C’è anche la loro firma nel lunghissimo elenco di adesioni – oltre 600 – raccolte fra studiosi, artisti, architetti, paesaggisti, ricercatori, educatori, storici dell’arte. Dove a esprime sorpresa e indignazione, tambureggiano da Idra, sono anche schiere di cittadini ‘comuni’, di fronte a un intervento che “minaccia, all’insaputa del mondo della cultura, di stravolgere la qualità ambientale, la vivibilità e l’accessibilità di un angolo pregiato del patrimonio mondiale Unesco, a pochi passi dal Ponte Vecchio, fra Santa Felicita, Boboli e Belvedere, perpetuando un modello turistico rivelatosi devastante e perdente”.
Quei 600 nomi saranno letti e scanditi venerdì mattina, a partire dalle 11, sotto Palazzo Vecchio, alternati agli interventi in presenza e da remoto di alcuni fra i maggiori esponenti della cultura fiorentina e nazionale, “che firmando il Manifesto Boboli-Belvedere hanno voluto indicare alla classe politica che amministra la città la strada maestra dell’urbanistica partecipata: quella che chiama i decisori a condividere democraticamente – prima di deliberare – i valori della conoscenza, del confronto, del dibattito pubblico”.

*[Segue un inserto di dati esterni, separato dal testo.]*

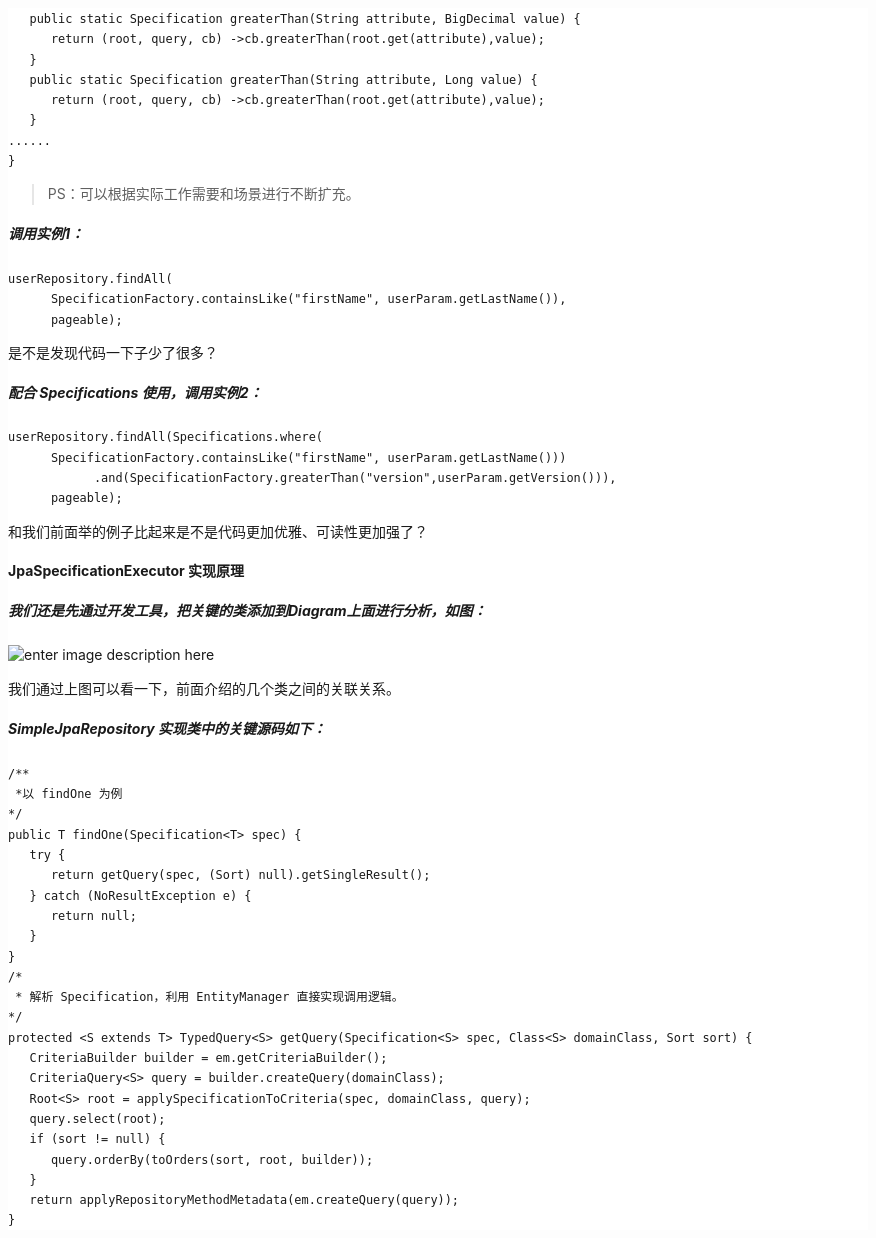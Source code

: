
 ```
   public static Specification greaterThan(String attribute, BigDecimal value) {
      return (root, query, cb) ->cb.greaterThan(root.get(attribute),value);
   }
   public static Specification greaterThan(String attribute, Long value) {
      return (root, query, cb) ->cb.greaterThan(root.get(attribute),value);
   }
......
}
```

>PS：可以根据实际工作需要和场景进行不断扩充。

##### **调用实例1：**

```
userRepository.findAll(
      SpecificationFactory.containsLike("firstName", userParam.getLastName()),
      pageable);
```

是不是发现代码一下子少了很多？

##### **配合 Specifications 使用，调用实例2：**

```
userRepository.findAll(Specifications.where(
      SpecificationFactory.containsLike("firstName", userParam.getLastName()))
            .and(SpecificationFactory.greaterThan("version",userParam.getVersion())),
      pageable);
```

和我们前面举的例子比起来是不是代码更加优雅、可读性更加强了？

#### JpaSpecificationExecutor 实现原理

##### **我们还是先通过开发工具，把关键的类添加到Diagram上面进行分析，如图：**

![enter image description here](http://images.gitbook.cn/b22ffc50-397b-11e8-9f33-a7686c32808c)

我们通过上图可以看一下，前面介绍的几个类之间的关联关系。

##### **SimpleJpaRepository 实现类中的关键源码如下：**

```
/**
 *以 findOne 为例
*/
public T findOne(Specification<T> spec) {
   try {
      return getQuery(spec, (Sort) null).getSingleResult();
   } catch (NoResultException e) {
      return null;
   }
}
/*
 * 解析 Specification，利用 EntityManager 直接实现调用逻辑。
*/
protected <S extends T> TypedQuery<S> getQuery(Specification<S> spec, Class<S> domainClass, Sort sort) {
   CriteriaBuilder builder = em.getCriteriaBuilder();
   CriteriaQuery<S> query = builder.createQuery(domainClass);
   Root<S> root = applySpecificationToCriteria(spec, domainClass, query);
   query.select(root);
   if (sort != null) {
      query.orderBy(toOrders(sort, root, builder));
   }
   return applyRepositoryMethodMetadata(em.createQuery(query));
}
```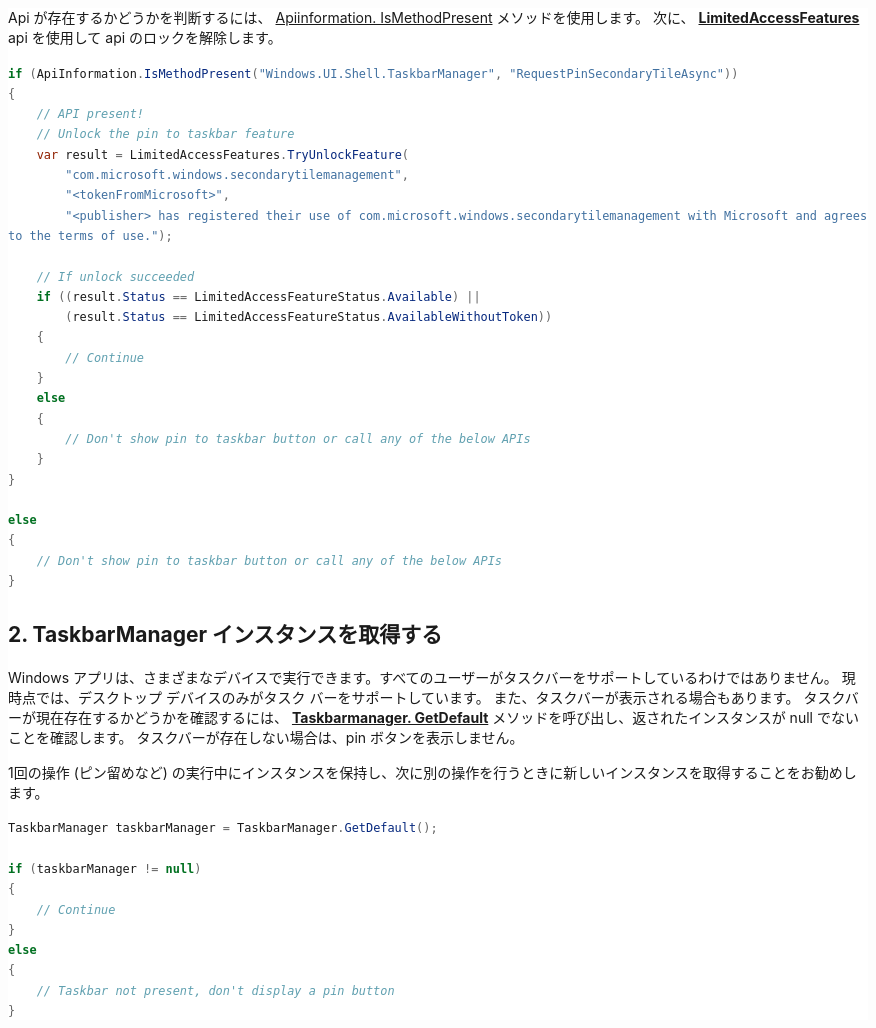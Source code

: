 Api が存在するかどうかを判断するには、 [Apiinformation. IsMethodPresent](https://docs.microsoft.com/uwp/api/windows.foundation.metadata.apiinformation.ismethodpresent#Windows_Foundation_Metadata_ApiInformation_IsMethodPresent_System_String_System_String_) メソッドを使用します。 次に、 **[LimitedAccessFeatures](https://docs.microsoft.com/uwp/api/windows.applicationmodel.limitedaccessfeatures)** api を使用して api のロックを解除します。

```csharp
if (ApiInformation.IsMethodPresent("Windows.UI.Shell.TaskbarManager", "RequestPinSecondaryTileAsync"))
{
    // API present!
    // Unlock the pin to taskbar feature
    var result = LimitedAccessFeatures.TryUnlockFeature(
        "com.microsoft.windows.secondarytilemanagement",
        "<tokenFromMicrosoft>",
        "<publisher> has registered their use of com.microsoft.windows.secondarytilemanagement with Microsoft and agrees to the terms of use.");

    // If unlock succeeded
    if ((result.Status == LimitedAccessFeatureStatus.Available) ||
        (result.Status == LimitedAccessFeatureStatus.AvailableWithoutToken))
    {
        // Continue
    }
    else
    {
        // Don't show pin to taskbar button or call any of the below APIs
    }
}

else
{
    // Don't show pin to taskbar button or call any of the below APIs
}
```


## <a name="2-get-the-taskbarmanager-instance"></a>2. TaskbarManager インスタンスを取得する

Windows アプリは、さまざまなデバイスで実行できます。すべてのユーザーがタスクバーをサポートしているわけではありません。 現時点では、デスクトップ デバイスのみがタスク バーをサポートしています。 また、タスクバーが表示される場合もあります。 タスクバーが現在存在するかどうかを確認するには、 **[Taskbarmanager. GetDefault](https://docs.microsoft.com/uwp/api/windows.ui.shell.taskbarmanager.getdefault)** メソッドを呼び出し、返されたインスタンスが null でないことを確認します。 タスクバーが存在しない場合は、pin ボタンを表示しません。

1回の操作 (ピン留めなど) の実行中にインスタンスを保持し、次に別の操作を行うときに新しいインスタンスを取得することをお勧めします。

```csharp
TaskbarManager taskbarManager = TaskbarManager.GetDefault();

if (taskbarManager != null)
{
    // Continue
}
else
{
    // Taskbar not present, don't display a pin button
}
```

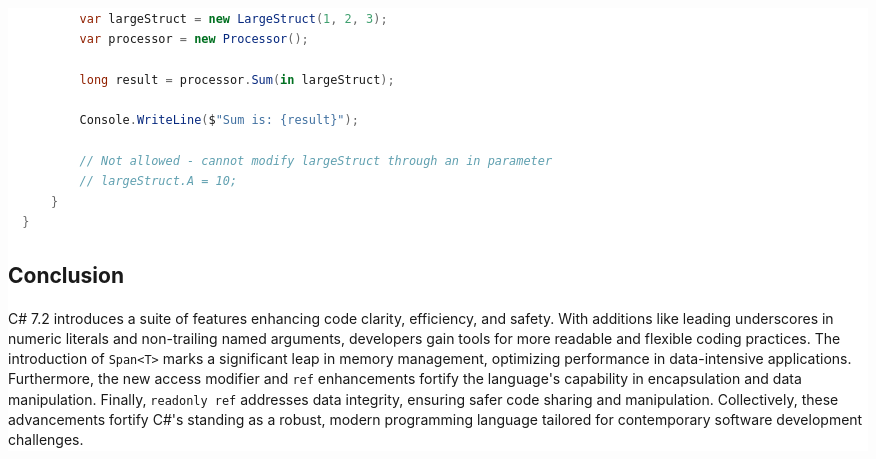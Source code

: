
   ```csharp
            var largeStruct = new LargeStruct(1, 2, 3);
            var processor = new Processor();

            long result = processor.Sum(in largeStruct);

            Console.WriteLine($"Sum is: {result}");

            // Not allowed - cannot modify largeStruct through an in parameter
            // largeStruct.A = 10;
        }
    }
  ```

## Conclusion

C# 7.2 introduces a suite of features enhancing code clarity, efficiency, and safety. With additions like leading underscores in numeric literals and non-trailing named arguments, developers gain tools for more readable and flexible coding practices. The introduction of `Span<T>` marks a significant leap in memory management, optimizing performance in data-intensive applications. Furthermore, the new access modifier and `ref` enhancements fortify the language's capability in encapsulation and data manipulation. Finally, `readonly ref` addresses data integrity, ensuring safer code sharing and manipulation. Collectively, these advancements fortify C#'s standing as a robust, modern programming language tailored for contemporary software development challenges.

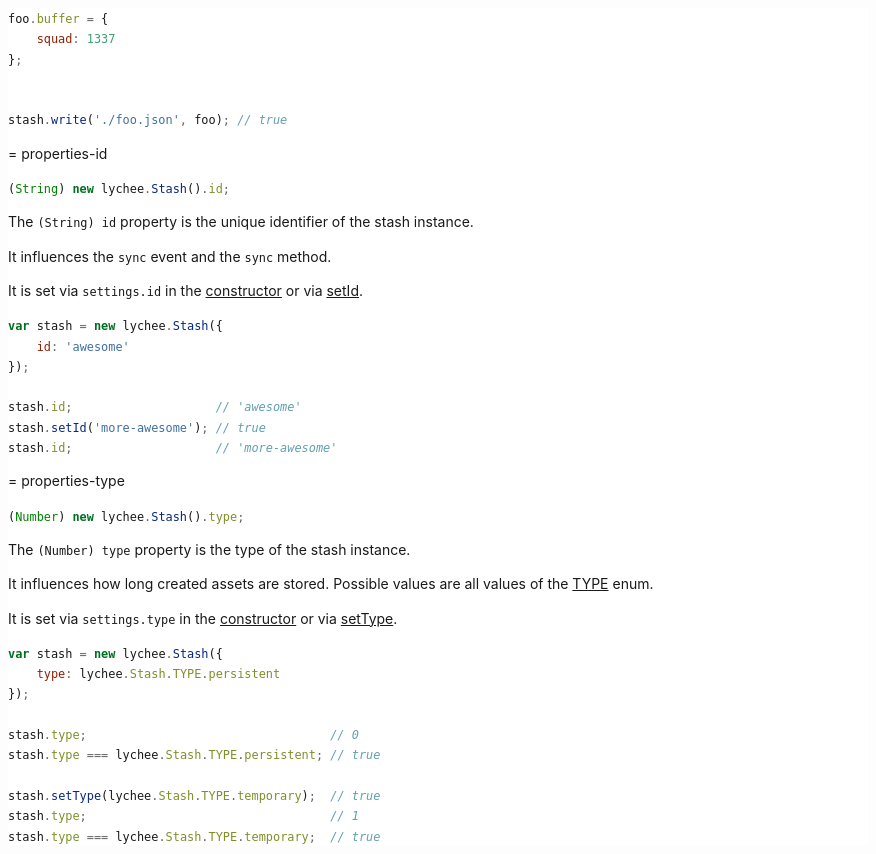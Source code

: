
 ```javascript
foo.buffer = {
	squad: 1337
};


stash.write('./foo.json', foo); // true
```



= properties-id

```javascript
(String) new lychee.Stash().id;
```

The `(String) id` property is the unique identifier
of the stash instance.

It influences the `sync` event and the `sync` method.

It is set via `settings.id` in the [constructor](#constructor)
or via [setId](#methods-setId).

```javascript
var stash = new lychee.Stash({
	id: 'awesome'
});

stash.id;                    // 'awesome'
stash.setId('more-awesome'); // true
stash.id;                    // 'more-awesome'
```



= properties-type

```javascript
(Number) new lychee.Stash().type;
```

The `(Number) type` property is the type
of the stash instance.

It influences how long created assets are stored.
Possible values are all values of the [TYPE](#enums-TYPE) enum.

It is set via `settings.type` in the [constructor](#constructor)
or via [setType](#methods-setType).

```javascript
var stash = new lychee.Stash({
	type: lychee.Stash.TYPE.persistent
});

stash.type;                                  // 0
stash.type === lychee.Stash.TYPE.persistent; // true

stash.setType(lychee.Stash.TYPE.temporary);  // true
stash.type;                                  // 1
stash.type === lychee.Stash.TYPE.temporary;  // true
```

Oggi, come anticipazioni, due brevi contributi di Antonio Natali e Mario Bencivenni.
“Quelli che ci sono toccati sono giorni segnati da un conformismo culturale che svilisce ogni impresa. È un conformismo che si manifesta a principiare dal linguaggio, sempre più ingolfato di vocaboli e formule gergali inglesi, che s’assumono nella scriteriata convinzione di nobilitare i nostri pensieri. Un abuso che però non è più volgare di quello che si pratichi quando si ricorra a espressioni gergali italiane, adottate per richiamare l’attenzione dei più. “Sinergia”, “fare squadra”, “museo diffuso” sono parole diventate magiche: la loro evocazione par che basti a qualificare un progetto.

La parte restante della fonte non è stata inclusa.